En Gaec depuis 14 ans à Plumaudan dans les Côtes d’Armor, Anthony et Thomas entament en 2016 une conversion AB afin de réduire la dépendance aux intrants et améliorer la valeur ajoutée de l’exploitation de 135 ha. Un choix assumé malgré les difficultés économiques que la filière biologique traverse actuellement.
En 2015, après l’arrêt des quotas, la crise laitière impacte fortement les performances économiques du GAEC avec un « effet ciseau » prix de vente / coût de revient. “Plus on produisait de lait, plus on perdait d’argent” souligne Anthony. Thomas s’interroge aussi
sur la réduction des produits phytosanitaires. Dans un environnement agricole local plutôt orienté vers les volumes, la filière biologique en pleine croissance s’est présentée comme une orientation attractive et ambitieuse.
Depuis, la structure a fait évoluer son système sans agrandissement des surfaces exploitées. La production de lait a bien sûr baissé avec une livraison de 550 000 litres sur l’année écoulée, mais le lait reste l’activité principale avec 80 VL sur une SFP de 77 ha environ. Le reste des surfaces est consacré à des cultures de ventes céréales protéagineux ainsi que légumes industrie (pomme de terre, haricots, petits pois).
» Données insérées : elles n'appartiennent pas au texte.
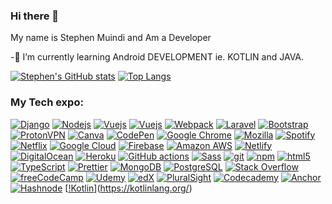 ### Hi there 👋
My name is Stephen Muindi and Am a Developer

-🌱 I’m currently learning Android DEVELOPMENT ie. KOTLIN and JAVA.
 
<!--
**MuindiStephen/MuindiStephen** is a ✨ _special_ ✨ repository because its `README.md` (this file) appears on your GitHub profile.

Here are some ideas to get you started:


 -🔭 I’m currently working on Web Application Project
 
 -👯 I’m looking to collaborate on OPEN SOURCE CODES
 -🤔 I’m current...
 -💬 Ask me about web development
 -📫 How to reach me: twiiter.com, facebook.com
 -😄 Pronouns: MR/SIR/...
 -⚡ Fun fact: Make a hay when the sun shines
-->

[![Stephen's GitHub stats](https://github-readme-stats.vercel.app/api?username=MuindiStephen)](https://github.com/MuindiStephen/github-readme-stats)
[![Top Langs](https://github-readme-stats.vercel.app/api/top-langs/?username=MuindiStephen)](https://github.com/MuindiStephen/github-readme-stats)



### My Tech expo:
[![Django](https://img.shields.io/badge/-Django-092E20?style=flat-square&labelColor=black&logo=Django)](https://www.djangoproject.com/)
[![Nodejs](https://img.shields.io/badge/-Nodejs-3C873A?style=flat-square&labelColor=black&logo=node.js)](https://nodejs.dev/)
[![Vuejs](https://img.shields.io/badge/-Vue.js-4FC08D?style=flat-square&labelColor=black&logo=Vue.js)](https://vuejs.org/)
[![Vuejs](https://img.shields.io/badge/-Vite-646CFF?style=flat-square&labelColor=black&logo=Vite)](https://vitejs.dev/)
[![Webpack](https://img.shields.io/badge/-Webpack-8DD6F9?style=flat-square&labelColor=black&logo=webpack)](https://webpack.js.org/)
[![Laravel](https://img.shields.io/badge/-Laravel-FF2D20?style=flat-square&labelColor=black&logo=Laravel)](https://laravel.com/)
[![Bootstrap](https://img.shields.io/badge/-Bootstrap-FF2D20?style=flat-square&labelColor=black&logo=Bootstrap)](https://bootstrap.com/)
[![ProtonVPN](https://img.shields.io/badge/-ProtonVPN-56B366?style=flat-square&labelColor=black&logo=ProtonVPN)](https://protonvpn.com/)
[![Canva](https://img.shields.io/badge/-Canva-00C4CC?style=flat-square&labelColor=black&logo=Canva)](https://www.canva.com/)
[![CodePen](https://img.shields.io/badge/-CodePen-000000?style=flat-square&labelColor=black&logo=CodePen)](https://codepen.io/)
[![Google Chrome](https://img.shields.io/badge/-GoogleChrome-4285F4?style=flat-square&labelColor=black&logo=GoogleChrome)](https://www.google.com/chrome/)
[![Mozilla](https://img.shields.io/badge/-Mozilla-000000?style=flat-square&labelColor=black&logo=Mozilla)](https://www.mozilla.org/)
[![Spotify](https://img.shields.io/badge/-Spotify-1ED760?style=flat-square&labelColor=black&logo=Spotify)](https://engineering.atspotify.com/)
[![Netflix](https://img.shields.io/badge/-Netflix-E50914?style=flat-square&labelColor=black&logo=Netflix)](https://netflixtechblog.medium.com/)
[![Google Cloud](https://img.shields.io/badge/-Google_Cloud-4285F4?style=flat-square&labelColor=black&logo=GoogleCloud)](https://cloud.google.com/docs)
[![Firebase](https://img.shields.io/badge/-Firebase-e69514?style=flat-square&labelColor=black&logo=firebase)](https://firebase.google.com/)
[![Amazon AWS](https://img.shields.io/badge/-Amazon_AWS-232F3E?style=flat-square&labelColor=black&logo=AmazonAWS)](https://aws.amazon.com/)
[![Netlify](https://img.shields.io/badge/-Netlify-00C7B7?style=flat-square&labelColor=black&logo=Netlify)](http://docs.netlify.com/)
[![DigitalOcean](https://img.shields.io/badge/-DigitalOcean-0080FF?style=flat-square&labelColor=black&logo=DigitalOcean)](https://www.digitalocean.com/community/tutorials)
[![Heroku](https://img.shields.io/badge/-Heroku-430098?style=flat-square&labelColor=black&logo=Heroku)](https://devcenter.heroku.com/start)
[![GitHub actions](https://img.shields.io/badge/-Github_Actions-2088FF?style=flat-square&labelColor=black&logo=github-actions)](https://github.com/features/actions)
[![Sass](https://img.shields.io/badge/-Sass-CC6699?style=flat-square&labelColor=black&logo=sass)](https://sass-lang.com/)
[![git](https://img.shields.io/badge/-Git-F05032?style=flat-square&labelColor=black&logo=git)](https://git-scm.com/)
[![npm](https://img.shields.io/badge/-NPM-CB3837?style=flat-square&labelColor=black&logo=npm)](https://npmjs.com/)
[![html5](https://img.shields.io/badge/-HTML5-E34F26?style=flat-square&labelColor=black&logo=html5)](https://developer.mozilla.org/en-US/docs/Glossary/HTML5)
[![TypeScript](https://img.shields.io/badge/-TypeScript-007ACC?style=flat-square&labelColor=black&logo=typescript)](https://www.typescriptlang.org/)
[![Prettier](https://img.shields.io/badge/-Prettier-F7B93E?style=flat-square&labelColor=black&logo=prettier)](https://prettier.io/)
[![MongoDB](https://img.shields.io/badge/-MongoDB-13aa52?style=flat-square&labelColor=black&logo=mongodb)](https://www.mongodb.com/)
[![PostgreSQL](https://img.shields.io/badge/-PostgreSQL-4169E1?style=flat-square&labelColor=black&logo=PostgreSQL)](https://www.mongodb.com/)
[![Stack Overflow](https://img.shields.io/badge/-Stack_Overflow-F58025?style=flat-square&labelColor=black&logo=StackOverflow)](https://stackoverflow.com/company)
[![freeCodeCamp](https://img.shields.io/badge/-freeCodeCamp-0A0A23?style=flat-square&labelColor=black&logo=freeCodeCamp)](https://www.freecodecamp.org)
[![Udemy](https://img.shields.io/badge/-Udemy-EC5252?style=flat-square&labelColor=black&logo=Udemy)](https://www.udemy.com/)
[![edX](https://img.shields.io/badge/-edX-02262B?style=flat-square&labelColor=black&logo=edX)](https://www.edx.org/)
[![PluralSight](https://img.shields.io/badge/-PluralSight-F15B2A?style=flat-square&labelColor=black&logo=PluralSight)](https://www.pluralsight.com/)
[![Codecademy](https://img.shields.io/badge/-Codecademy-1F4056?style=flat-square&labelColor=black&logo=Codecademy)](https://www.codecademy.com/catalog)
[![Anchor](https://img.shields.io/badge/-Anchor-5000B9?style=flat-square&labelColor=black&logo=Anchor)](https://anchor.fm/)
[![Hashnode](https://img.shields.io/badge/-Hashnode-2962FF?style=flat-square&labelColor=black&logo=Hashnode)](https://hashnode.com/)
[[!Kotlin](https://img.shields.io/badge/-Kotlin-2962FF?style=flat-square&labelColor=black&logo=Kotlin)](https://kotlinlang.org/)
S’adapter à l’aléa conjoncturel
Si le lait reste l’activité la plus stable grâce aux volumes, à la qualité et un prix payé supérieur à 500€/1000 l sur la dernière clôture, il en va différemment pour l’activité végétale.
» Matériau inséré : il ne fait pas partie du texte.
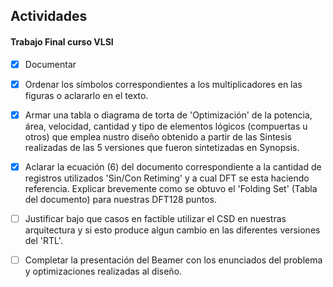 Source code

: ## Actividades
#### Trabajo Final curso VLSI
- [x] Documentar

- [x] Ordenar los símbolos correspondientes a los multiplicadores en las figuras o aclararlo en el texto.

- [x] Armar una tabla o diagrama de torta de 'Optimización' de la potencia, área, velocidad, cantidad y tipo de elementos lógicos (compuertas u otros) que emplea nustro diseño obtenido a partir de las Sintesis realizadas de las 5 versiones que fueron sintetizadas en Synopsis.

- [x] Aclarar la ecuación (6) del documento correspondiente a la cantidad de registros utilizados 'Sin/Con Retiming' y a cual DFT se esta haciendo referencia. Explicar brevemente como se obtuvo el 'Folding Set' (Tabla del documento) para nuestras DFT128 puntos. 

- [ ] Justificar bajo que casos en factible utilizar el CSD en nuestras arquitectura y si esto produce algun cambio en las diferentes versiones del 'RTL'.

- [ ] Completar la presentación del Beamer con los enunciados del problema y optimizaciones realizadas al diseño.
Depuis quelques campagnes, à l’aléa climatique toujours fort en bio vient s’ajouter un contexte commercial très incertain. Les difficultés concernent la filière “alimentation animale et humaine” dans son ensemble et les prix de vente des cultures sont fortement impactés depuis 2022.
Afin de limiter les déconvenues climatiques et commerciales, la surface de cultures de vente, et en particulier celles destinées à l’alimentation humaine, est temporairement réduite au profit de cultures fourragères qui contribuent à l’alimentation du troupeau
laitier. Objectif : produire un peu plus de lait et maintenir une bonne autonomie alimentaire. “Après une décennie de croissance ininterrompue, le bio connaît un passage à vide.
En attendant de retrouver un équilibre par la baisse de la production et/ou par la reprise de la consommation, il faut s’adapter, modifier les assolements, revoir l’alimentation du troupeau, rester en veille sur le marché de grandes cultures”.
Diversifier les activités pour plus de résilience
Afin de conforter leur rentabilité, les exploitants achèvent actuellement la réalisation d’un séchoir. Une chaudière à plaquettes alimentée par des ressources locales fournit la chaleur nécessaire à sécher du foin en grange pour l’atelier lait, mais également des
céréales en cellule de stockage à plat.
Ce nouvel équipement permet de réceptionner, nettoyer et mettre aux normes de commercialisation les grains biologiques issus de la ferme mais aussi des environs, en prestation de service. Le besoin de séchage pour les cultures biologiques (protéagineux,
céréales, sarrasin…) est fort.
“Le coût de l’énergie et des frais de séchage devient un facteur d’arbitrage dans le choix des cultures, ajoute Thomas. Maîtriser la mise aux normes des grains bio permet de mieux les valoriser.”
Certaines cellules du séchoir, quand elles sont libres, peuvent également recevoir du bois plaquette, voire du bois bûche en collaboration avec une Scic (Société coopérative d’intérêt collectif) locale. Le séchoir permet de réduire les délais entre la production et la livraison, pour une meilleure adéquation offre /demande, sur une activité où la consommation annuelle est très fluctuante. Cet investissement conséquent permet aux exploitants de renforcer la résilience de l’exploitation face aux aléas.
Lucides sur la situation actuelle de la filière bio, Thomas et Anthony restent raisonnablement optimistes. Ils se projettent dans une filière biologique plus concurrentielle et volatile demain. S’adapter, diversifier les productions, renforcer l’autonomie alimentaire et énergétique, rechercher de la valeur ajoutée… sont les leitmotivs des deux associés.